▶ [What is being asked]: Beginning with the line of the entries below that holds "tests via [Jest](https://jestjs.io)." and ending with the line that holds "time required due", transcribe each line exactly as written. Pictures stay out.

§

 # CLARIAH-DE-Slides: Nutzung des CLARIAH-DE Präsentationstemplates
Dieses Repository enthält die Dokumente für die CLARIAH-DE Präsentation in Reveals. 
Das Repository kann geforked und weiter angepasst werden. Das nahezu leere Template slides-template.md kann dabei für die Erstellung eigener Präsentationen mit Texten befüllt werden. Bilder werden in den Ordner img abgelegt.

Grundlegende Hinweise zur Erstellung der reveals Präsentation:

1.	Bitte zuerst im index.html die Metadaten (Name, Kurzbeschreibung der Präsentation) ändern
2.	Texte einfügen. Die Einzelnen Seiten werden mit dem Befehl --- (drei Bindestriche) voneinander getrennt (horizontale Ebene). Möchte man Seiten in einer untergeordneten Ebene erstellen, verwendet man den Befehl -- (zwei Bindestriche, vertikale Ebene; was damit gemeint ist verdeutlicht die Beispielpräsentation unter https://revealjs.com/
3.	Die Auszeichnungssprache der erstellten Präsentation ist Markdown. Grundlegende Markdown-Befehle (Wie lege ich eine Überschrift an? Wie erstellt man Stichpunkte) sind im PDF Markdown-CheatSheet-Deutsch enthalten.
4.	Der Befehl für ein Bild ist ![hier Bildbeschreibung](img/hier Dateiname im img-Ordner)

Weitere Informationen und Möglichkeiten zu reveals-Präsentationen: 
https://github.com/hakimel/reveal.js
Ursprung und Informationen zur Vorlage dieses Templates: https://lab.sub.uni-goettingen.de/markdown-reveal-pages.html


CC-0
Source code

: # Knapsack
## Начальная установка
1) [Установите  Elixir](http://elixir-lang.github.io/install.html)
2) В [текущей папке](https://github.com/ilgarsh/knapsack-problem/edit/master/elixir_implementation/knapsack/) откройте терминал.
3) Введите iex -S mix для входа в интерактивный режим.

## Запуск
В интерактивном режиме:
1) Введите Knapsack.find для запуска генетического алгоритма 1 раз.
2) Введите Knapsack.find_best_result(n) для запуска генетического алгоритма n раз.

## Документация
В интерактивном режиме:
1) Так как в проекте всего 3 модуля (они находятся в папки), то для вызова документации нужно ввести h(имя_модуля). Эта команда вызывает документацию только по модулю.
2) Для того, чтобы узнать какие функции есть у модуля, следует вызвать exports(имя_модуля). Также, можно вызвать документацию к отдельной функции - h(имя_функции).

§

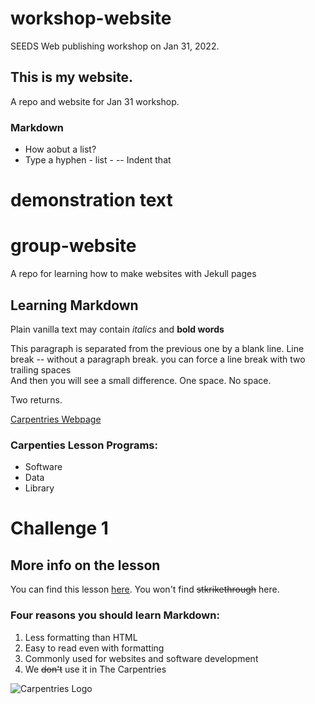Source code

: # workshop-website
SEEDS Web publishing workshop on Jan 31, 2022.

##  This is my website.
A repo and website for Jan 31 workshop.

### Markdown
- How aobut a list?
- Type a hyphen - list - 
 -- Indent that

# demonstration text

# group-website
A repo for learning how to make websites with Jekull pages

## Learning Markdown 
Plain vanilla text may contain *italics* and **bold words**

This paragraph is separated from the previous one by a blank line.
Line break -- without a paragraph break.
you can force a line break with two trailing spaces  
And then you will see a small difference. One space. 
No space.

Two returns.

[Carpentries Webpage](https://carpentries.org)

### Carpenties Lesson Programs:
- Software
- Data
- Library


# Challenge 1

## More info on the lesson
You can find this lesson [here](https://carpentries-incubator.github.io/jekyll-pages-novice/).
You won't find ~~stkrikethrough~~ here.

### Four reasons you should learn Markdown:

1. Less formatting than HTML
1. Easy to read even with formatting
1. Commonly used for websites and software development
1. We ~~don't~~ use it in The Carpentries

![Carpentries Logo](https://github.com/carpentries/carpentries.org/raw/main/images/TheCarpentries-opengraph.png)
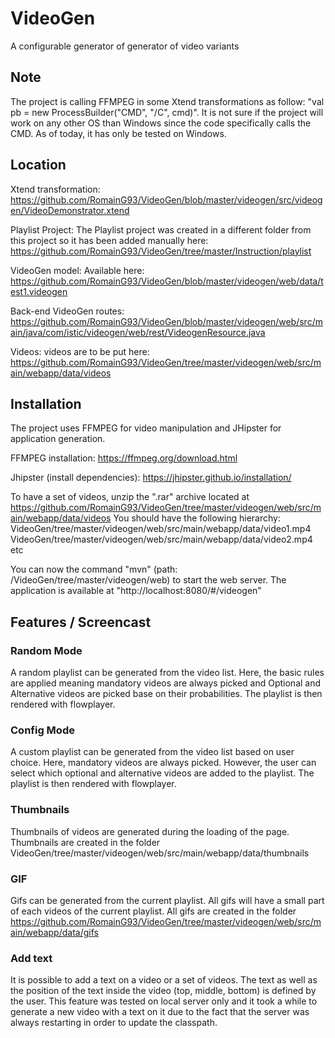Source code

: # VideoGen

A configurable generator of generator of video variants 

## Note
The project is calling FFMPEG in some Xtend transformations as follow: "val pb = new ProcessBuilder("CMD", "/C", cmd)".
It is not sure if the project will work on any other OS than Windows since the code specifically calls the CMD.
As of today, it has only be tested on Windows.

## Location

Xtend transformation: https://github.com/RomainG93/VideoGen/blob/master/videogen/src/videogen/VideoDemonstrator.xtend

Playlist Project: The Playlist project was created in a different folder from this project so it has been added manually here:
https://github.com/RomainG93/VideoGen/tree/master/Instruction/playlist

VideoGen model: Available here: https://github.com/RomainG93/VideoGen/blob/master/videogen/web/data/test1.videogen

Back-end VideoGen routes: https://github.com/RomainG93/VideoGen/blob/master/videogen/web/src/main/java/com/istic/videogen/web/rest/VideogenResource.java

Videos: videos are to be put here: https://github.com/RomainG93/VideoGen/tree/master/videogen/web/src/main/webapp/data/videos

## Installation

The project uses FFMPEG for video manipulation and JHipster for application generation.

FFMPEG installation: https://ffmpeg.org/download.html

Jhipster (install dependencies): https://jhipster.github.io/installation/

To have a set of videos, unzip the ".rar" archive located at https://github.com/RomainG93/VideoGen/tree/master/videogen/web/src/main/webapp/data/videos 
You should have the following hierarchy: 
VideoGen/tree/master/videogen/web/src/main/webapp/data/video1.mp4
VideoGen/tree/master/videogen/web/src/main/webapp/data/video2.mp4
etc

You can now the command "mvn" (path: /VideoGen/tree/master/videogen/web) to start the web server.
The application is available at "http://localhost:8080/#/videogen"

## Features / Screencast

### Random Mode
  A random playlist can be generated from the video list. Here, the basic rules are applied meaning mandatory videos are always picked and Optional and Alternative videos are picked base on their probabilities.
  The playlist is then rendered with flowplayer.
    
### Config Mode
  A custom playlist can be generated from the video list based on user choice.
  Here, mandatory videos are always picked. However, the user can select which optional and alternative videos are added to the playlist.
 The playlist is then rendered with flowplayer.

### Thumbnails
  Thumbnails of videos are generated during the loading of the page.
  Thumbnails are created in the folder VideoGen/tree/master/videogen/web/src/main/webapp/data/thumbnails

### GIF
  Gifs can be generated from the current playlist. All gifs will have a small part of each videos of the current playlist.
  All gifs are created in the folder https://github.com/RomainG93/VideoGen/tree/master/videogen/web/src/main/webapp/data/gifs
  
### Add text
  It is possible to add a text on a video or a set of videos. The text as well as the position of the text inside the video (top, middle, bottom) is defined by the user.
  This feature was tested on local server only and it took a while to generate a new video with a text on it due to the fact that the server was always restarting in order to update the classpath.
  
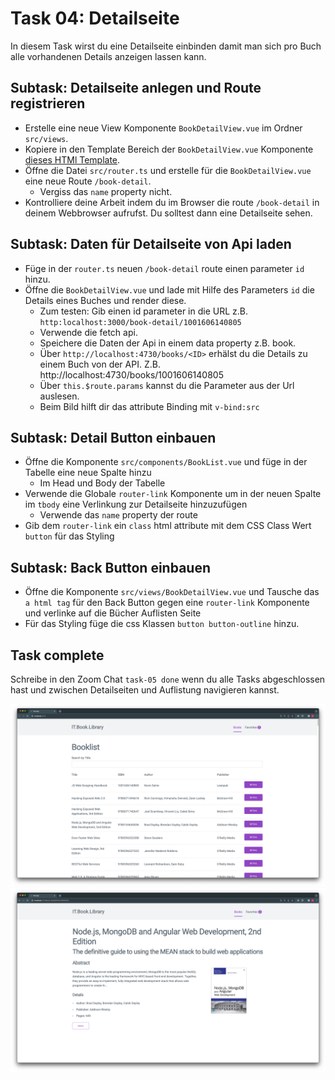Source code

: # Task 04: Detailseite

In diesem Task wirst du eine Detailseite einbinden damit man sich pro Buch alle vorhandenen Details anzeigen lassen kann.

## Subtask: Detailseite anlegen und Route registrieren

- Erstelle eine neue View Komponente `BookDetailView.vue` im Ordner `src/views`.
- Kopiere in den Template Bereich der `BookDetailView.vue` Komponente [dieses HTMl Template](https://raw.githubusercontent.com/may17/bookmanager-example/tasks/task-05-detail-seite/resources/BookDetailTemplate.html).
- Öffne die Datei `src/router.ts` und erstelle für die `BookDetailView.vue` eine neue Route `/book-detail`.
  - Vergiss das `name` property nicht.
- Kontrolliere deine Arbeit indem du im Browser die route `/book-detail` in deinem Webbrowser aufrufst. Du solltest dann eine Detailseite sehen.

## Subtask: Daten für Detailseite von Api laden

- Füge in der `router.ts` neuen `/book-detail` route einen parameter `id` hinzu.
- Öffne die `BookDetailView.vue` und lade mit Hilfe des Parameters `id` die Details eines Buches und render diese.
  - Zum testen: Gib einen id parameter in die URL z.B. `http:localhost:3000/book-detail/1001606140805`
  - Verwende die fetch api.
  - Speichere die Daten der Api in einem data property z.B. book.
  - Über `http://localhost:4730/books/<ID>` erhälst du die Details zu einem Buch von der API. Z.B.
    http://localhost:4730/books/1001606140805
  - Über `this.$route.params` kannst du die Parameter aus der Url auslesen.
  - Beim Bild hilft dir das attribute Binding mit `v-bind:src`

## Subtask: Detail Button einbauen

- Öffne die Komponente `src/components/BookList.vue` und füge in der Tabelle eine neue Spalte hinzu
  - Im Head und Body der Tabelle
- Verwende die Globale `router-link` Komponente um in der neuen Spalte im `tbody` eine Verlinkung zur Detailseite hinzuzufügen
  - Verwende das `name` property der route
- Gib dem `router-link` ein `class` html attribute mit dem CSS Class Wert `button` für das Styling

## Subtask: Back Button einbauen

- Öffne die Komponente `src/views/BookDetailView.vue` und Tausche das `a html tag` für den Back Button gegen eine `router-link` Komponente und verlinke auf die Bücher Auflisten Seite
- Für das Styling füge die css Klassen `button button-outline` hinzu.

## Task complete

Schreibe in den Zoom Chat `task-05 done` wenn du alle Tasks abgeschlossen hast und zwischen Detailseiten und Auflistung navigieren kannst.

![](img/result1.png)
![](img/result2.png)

§

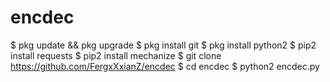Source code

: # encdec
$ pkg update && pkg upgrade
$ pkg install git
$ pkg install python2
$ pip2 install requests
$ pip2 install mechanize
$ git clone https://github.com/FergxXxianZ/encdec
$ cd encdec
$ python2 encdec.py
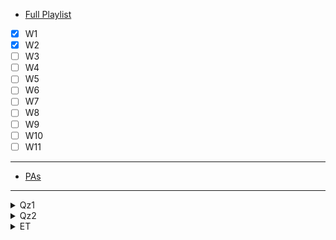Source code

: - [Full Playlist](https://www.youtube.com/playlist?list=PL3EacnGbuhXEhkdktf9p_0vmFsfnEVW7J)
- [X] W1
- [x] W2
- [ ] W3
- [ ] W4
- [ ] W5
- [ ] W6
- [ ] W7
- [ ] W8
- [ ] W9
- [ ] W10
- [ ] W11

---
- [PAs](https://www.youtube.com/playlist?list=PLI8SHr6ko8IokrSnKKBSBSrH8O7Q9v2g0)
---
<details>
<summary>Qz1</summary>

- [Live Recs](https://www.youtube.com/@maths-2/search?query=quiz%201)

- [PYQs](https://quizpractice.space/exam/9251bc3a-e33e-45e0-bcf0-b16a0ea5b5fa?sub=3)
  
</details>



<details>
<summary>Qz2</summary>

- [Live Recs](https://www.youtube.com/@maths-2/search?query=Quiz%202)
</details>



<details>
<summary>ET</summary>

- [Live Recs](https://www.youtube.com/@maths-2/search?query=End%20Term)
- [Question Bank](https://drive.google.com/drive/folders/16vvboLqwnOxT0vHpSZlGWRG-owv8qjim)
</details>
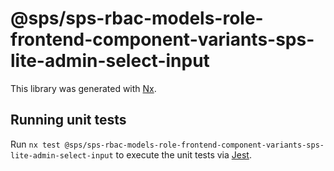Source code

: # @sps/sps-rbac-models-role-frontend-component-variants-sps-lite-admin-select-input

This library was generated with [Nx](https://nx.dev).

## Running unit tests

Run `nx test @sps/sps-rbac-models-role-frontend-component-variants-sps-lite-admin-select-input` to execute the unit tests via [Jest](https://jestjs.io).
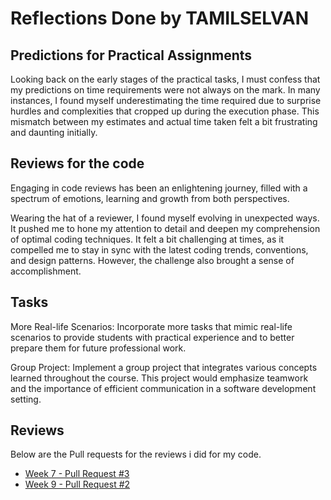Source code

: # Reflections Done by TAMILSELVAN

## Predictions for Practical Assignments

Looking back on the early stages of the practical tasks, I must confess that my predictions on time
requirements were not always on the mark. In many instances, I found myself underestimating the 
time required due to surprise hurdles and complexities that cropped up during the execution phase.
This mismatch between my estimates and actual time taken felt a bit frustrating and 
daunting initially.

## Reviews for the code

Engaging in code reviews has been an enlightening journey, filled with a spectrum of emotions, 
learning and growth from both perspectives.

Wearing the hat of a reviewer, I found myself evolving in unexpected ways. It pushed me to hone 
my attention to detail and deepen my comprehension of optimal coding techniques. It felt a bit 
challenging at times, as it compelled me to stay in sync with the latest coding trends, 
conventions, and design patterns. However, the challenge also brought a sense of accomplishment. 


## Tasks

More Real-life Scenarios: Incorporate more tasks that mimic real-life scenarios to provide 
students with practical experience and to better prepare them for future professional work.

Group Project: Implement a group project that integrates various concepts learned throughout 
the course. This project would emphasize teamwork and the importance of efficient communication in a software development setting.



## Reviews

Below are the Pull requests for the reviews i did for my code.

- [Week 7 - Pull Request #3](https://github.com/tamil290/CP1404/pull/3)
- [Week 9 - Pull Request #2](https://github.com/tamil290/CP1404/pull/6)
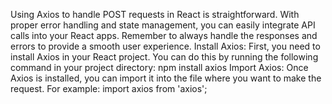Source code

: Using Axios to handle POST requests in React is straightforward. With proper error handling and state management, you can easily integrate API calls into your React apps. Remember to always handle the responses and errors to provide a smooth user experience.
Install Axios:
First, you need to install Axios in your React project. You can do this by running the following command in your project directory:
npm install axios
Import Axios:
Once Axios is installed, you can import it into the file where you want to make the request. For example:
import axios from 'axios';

§

▶ [Task solution]:
Run `nx test @sps/sps-rbac-models-role-frontend-component-variants-sps-lite-admin-select-input` to execute the unit tests via [Jest](https://jestjs.io).
Source code

: # Reflections Done by TAMILSELVAN

## Predictions for Practical Assignments

Looking back on the early stages of the practical tasks, I must confess that my predictions on time
requirements were not always on the mark. In many instances, I found myself underestimating the 
time required due to surprise hurdles and complexities that cropped up during the execution phase.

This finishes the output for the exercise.